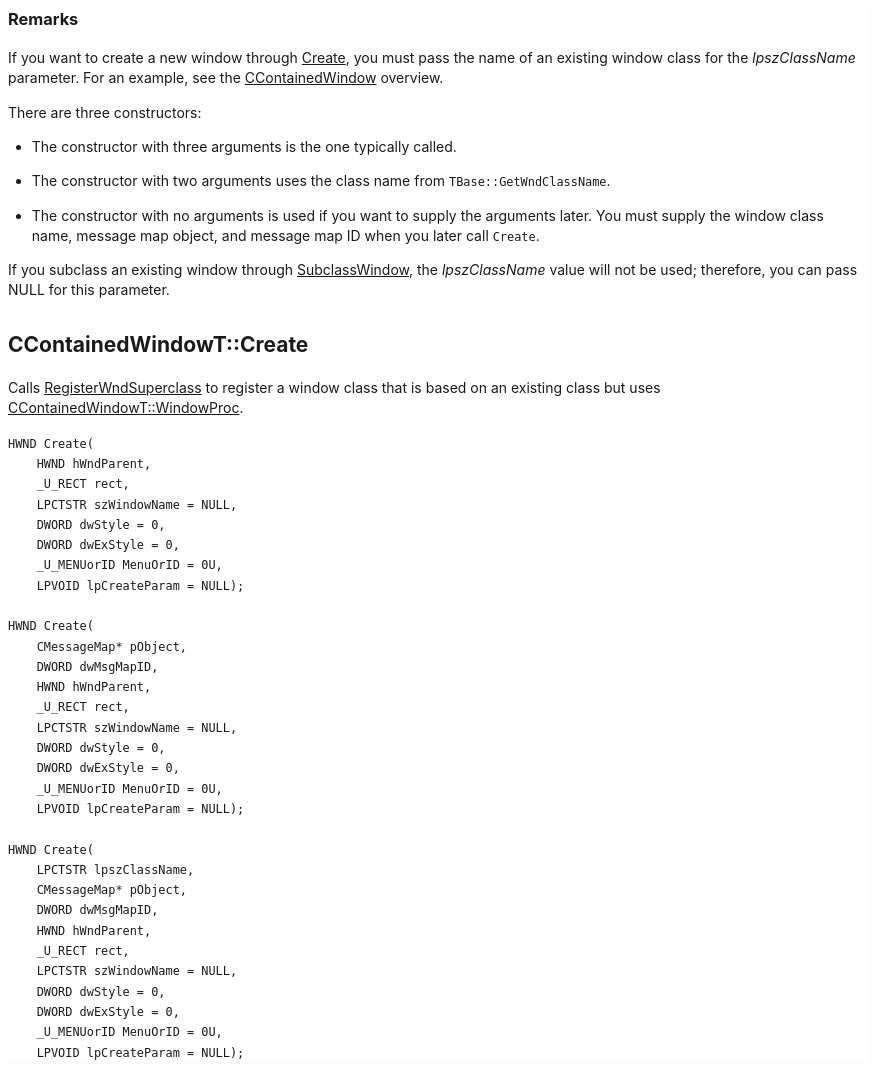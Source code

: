 ### Remarks

If you want to create a new window through [Create](#create), you must pass the name of an existing window class for the *lpszClassName* parameter. For an example, see the [CContainedWindow](../../atl/reference/ccontainedwindowt-class.md) overview.

There are three constructors:

- The constructor with three arguments is the one typically called.

- The constructor with two arguments uses the class name from `TBase::GetWndClassName`.

- The constructor with no arguments is used if you want to supply the arguments later. You must supply the window class name, message map object, and message map ID when you later call `Create`.

If you subclass an existing window through [SubclassWindow](#subclasswindow), the *lpszClassName* value will not be used; therefore, you can pass NULL for this parameter.

## <a name="create"></a> CContainedWindowT::Create

Calls [RegisterWndSuperclass](#registerwndsuperclass) to register a window class that is based on an existing class but uses [CContainedWindowT::WindowProc](#windowproc).

```
HWND Create(
    HWND hWndParent,
    _U_RECT rect,
    LPCTSTR szWindowName = NULL,
    DWORD dwStyle = 0,
    DWORD dwExStyle = 0,
    _U_MENUorID MenuOrID = 0U,
    LPVOID lpCreateParam = NULL);

HWND Create(
    CMessageMap* pObject,
    DWORD dwMsgMapID,
    HWND hWndParent,
    _U_RECT rect,
    LPCTSTR szWindowName = NULL,
    DWORD dwStyle = 0,
    DWORD dwExStyle = 0,
    _U_MENUorID MenuOrID = 0U,
    LPVOID lpCreateParam = NULL);

HWND Create(
    LPCTSTR lpszClassName,
    CMessageMap* pObject,
    DWORD dwMsgMapID,
    HWND hWndParent,
    _U_RECT rect,
    LPCTSTR szWindowName = NULL,
    DWORD dwStyle = 0,
    DWORD dwExStyle = 0,
    _U_MENUorID MenuOrID = 0U,
    LPVOID lpCreateParam = NULL);
```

§ **Assignment**
Search the data for the word "through" and copy each line where it appears.

§ **Expected answer**
If you want to create a new window through [Create](#create), you must pass the name of an existing window class for the *lpszClassName* parameter. For an example, see the [CContainedWindow](../../atl/reference/ccontainedwindowt-class.md) overview.
If you subclass an existing window through [SubclassWindow](#subclasswindow), the *lpszClassName* value will not be used; therefore, you can pass NULL for this parameter.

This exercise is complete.